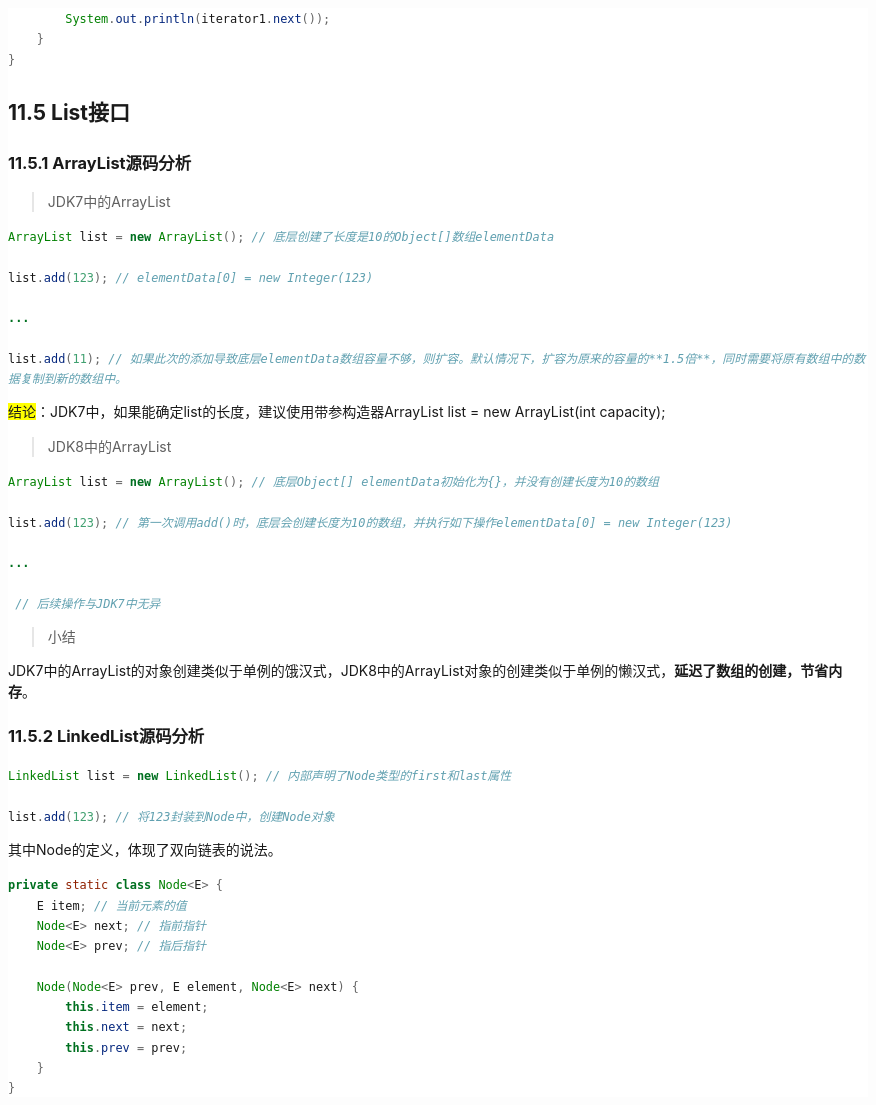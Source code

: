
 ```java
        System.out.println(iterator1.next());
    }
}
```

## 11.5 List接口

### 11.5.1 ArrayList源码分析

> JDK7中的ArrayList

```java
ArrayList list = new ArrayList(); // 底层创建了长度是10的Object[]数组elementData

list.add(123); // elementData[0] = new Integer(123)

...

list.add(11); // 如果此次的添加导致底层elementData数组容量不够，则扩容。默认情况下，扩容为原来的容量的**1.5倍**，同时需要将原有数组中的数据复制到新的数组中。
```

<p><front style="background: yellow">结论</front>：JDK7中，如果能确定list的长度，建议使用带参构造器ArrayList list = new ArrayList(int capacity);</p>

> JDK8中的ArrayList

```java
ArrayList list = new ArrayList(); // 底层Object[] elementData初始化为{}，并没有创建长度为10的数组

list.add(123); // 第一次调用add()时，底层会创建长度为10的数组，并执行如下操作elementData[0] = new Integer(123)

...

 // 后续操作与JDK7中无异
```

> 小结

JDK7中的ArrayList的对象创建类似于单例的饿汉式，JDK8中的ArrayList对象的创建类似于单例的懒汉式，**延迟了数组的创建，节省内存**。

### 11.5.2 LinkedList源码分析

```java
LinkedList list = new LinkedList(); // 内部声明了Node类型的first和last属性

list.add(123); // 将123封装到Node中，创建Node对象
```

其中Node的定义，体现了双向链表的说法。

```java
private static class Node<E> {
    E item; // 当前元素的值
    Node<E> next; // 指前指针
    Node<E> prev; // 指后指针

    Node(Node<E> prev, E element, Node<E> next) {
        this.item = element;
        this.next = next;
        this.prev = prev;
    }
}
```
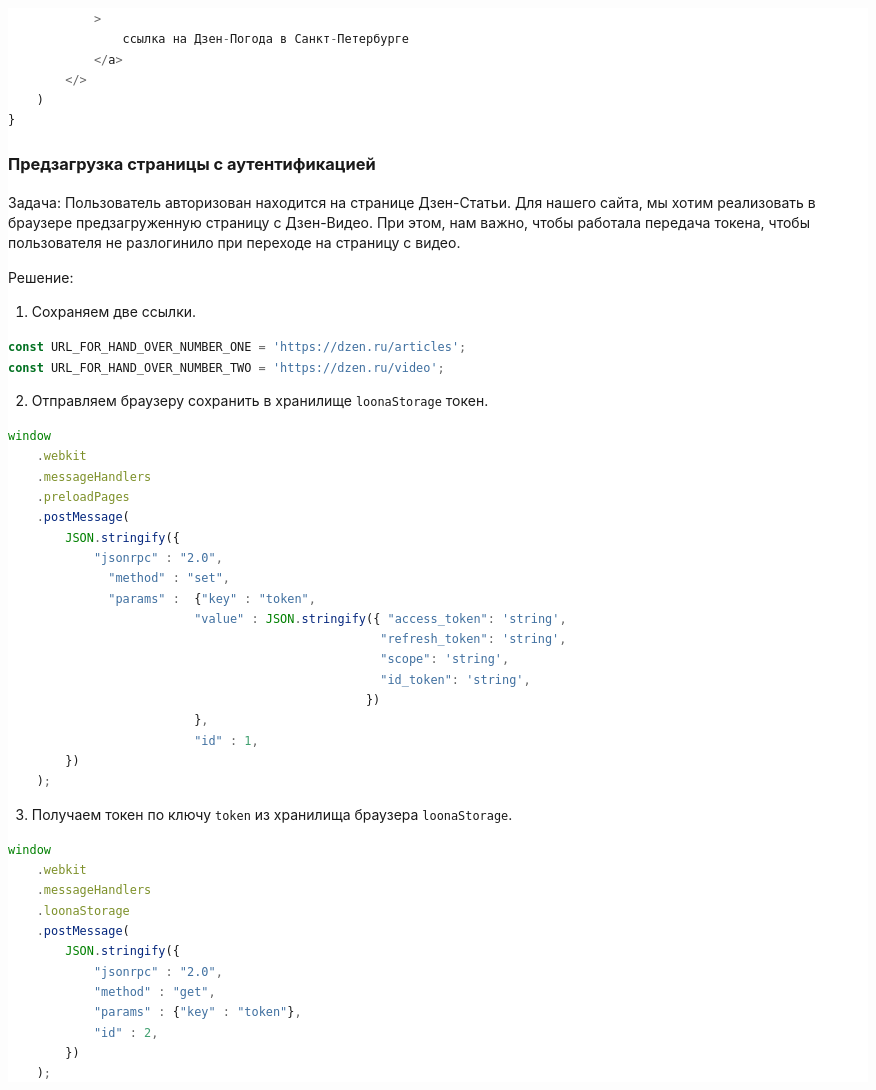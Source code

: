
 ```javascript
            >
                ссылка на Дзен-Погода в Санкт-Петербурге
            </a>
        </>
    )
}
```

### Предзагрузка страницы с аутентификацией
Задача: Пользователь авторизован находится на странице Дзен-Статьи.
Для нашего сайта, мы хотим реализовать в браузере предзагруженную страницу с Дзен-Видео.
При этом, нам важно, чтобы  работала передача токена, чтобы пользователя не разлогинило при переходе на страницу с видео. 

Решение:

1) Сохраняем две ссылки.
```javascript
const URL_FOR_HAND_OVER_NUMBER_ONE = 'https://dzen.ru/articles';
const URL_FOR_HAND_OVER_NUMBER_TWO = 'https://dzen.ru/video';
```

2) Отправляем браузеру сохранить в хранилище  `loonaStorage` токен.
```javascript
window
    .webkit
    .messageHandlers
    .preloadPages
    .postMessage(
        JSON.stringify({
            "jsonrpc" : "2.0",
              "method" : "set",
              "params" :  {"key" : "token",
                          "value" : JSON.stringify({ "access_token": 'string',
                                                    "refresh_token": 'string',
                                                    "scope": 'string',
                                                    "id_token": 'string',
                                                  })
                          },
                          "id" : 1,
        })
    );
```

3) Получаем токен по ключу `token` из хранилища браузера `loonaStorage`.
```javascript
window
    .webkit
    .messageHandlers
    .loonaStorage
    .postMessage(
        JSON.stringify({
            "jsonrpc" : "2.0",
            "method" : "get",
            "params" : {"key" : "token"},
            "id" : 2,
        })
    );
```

▸ Task instructions
Each record above is to be copied exactly. Drop the pictures.

▸ Response box
Source code

:
 ```java
        System.out.println(iterator1.next());
    }
}
```

## 11.5 List接口

### 11.5.1 ArrayList源码分析

> JDK7中的ArrayList

```java
ArrayList list = new ArrayList(); // 底层创建了长度是10的Object[]数组elementData

list.add(123); // elementData[0] = new Integer(123)

...

list.add(11); // 如果此次的添加导致底层elementData数组容量不够，则扩容。默认情况下，扩容为原来的容量的**1.5倍**，同时需要将原有数组中的数据复制到新的数组中。
```

<p><front style="background: yellow">结论</front>：JDK7中，如果能确定list的长度，建议使用带参构造器ArrayList list = new ArrayList(int capacity);</p>

> JDK8中的ArrayList

```java
ArrayList list = new ArrayList(); // 底层Object[] elementData初始化为{}，并没有创建长度为10的数组

list.add(123); // 第一次调用add()时，底层会创建长度为10的数组，并执行如下操作elementData[0] = new Integer(123)

...

 // 后续操作与JDK7中无异
```

> 小结

JDK7中的ArrayList的对象创建类似于单例的饿汉式，JDK8中的ArrayList对象的创建类似于单例的懒汉式，**延迟了数组的创建，节省内存**。

### 11.5.2 LinkedList源码分析

```java
LinkedList list = new LinkedList(); // 内部声明了Node类型的first和last属性

list.add(123); // 将123封装到Node中，创建Node对象
```

其中Node的定义，体现了双向链表的说法。

```java
private static class Node<E> {
    E item; // 当前元素的值
    Node<E> next; // 指前指针
    Node<E> prev; // 指后指针

    Node(Node<E> prev, E element, Node<E> next) {
        this.item = element;
        this.next = next;
        this.prev = prev;
    }
}
```
Source code

:
 ```javascript
            >
                ссылка на Дзен-Погода в Санкт-Петербурге
            </a>
        </>
    )
}
```

### Предзагрузка страницы с аутентификацией
Задача: Пользователь авторизован находится на странице Дзен-Статьи.
Для нашего сайта, мы хотим реализовать в браузере предзагруженную страницу с Дзен-Видео.
При этом, нам важно, чтобы  работала передача токена, чтобы пользователя не разлогинило при переходе на страницу с видео. 

Решение:

1) Сохраняем две ссылки.
```javascript
const URL_FOR_HAND_OVER_NUMBER_ONE = 'https://dzen.ru/articles';
const URL_FOR_HAND_OVER_NUMBER_TWO = 'https://dzen.ru/video';
```

2) Отправляем браузеру сохранить в хранилище  `loonaStorage` токен.
```javascript
window
    .webkit
    .messageHandlers
    .preloadPages
    .postMessage(
        JSON.stringify({
            "jsonrpc" : "2.0",
              "method" : "set",
              "params" :  {"key" : "token",
                          "value" : JSON.stringify({ "access_token": 'string',
                                                    "refresh_token": 'string',
                                                    "scope": 'string',
                                                    "id_token": 'string',
                                                  })
                          },
                          "id" : 1,
        })
    );
```

3) Получаем токен по ключу `token` из хранилища браузера `loonaStorage`.
```javascript
window
    .webkit
    .messageHandlers
    .loonaStorage
    .postMessage(
        JSON.stringify({
            "jsonrpc" : "2.0",
            "method" : "get",
            "params" : {"key" : "token"},
            "id" : 2,
        })
    );
```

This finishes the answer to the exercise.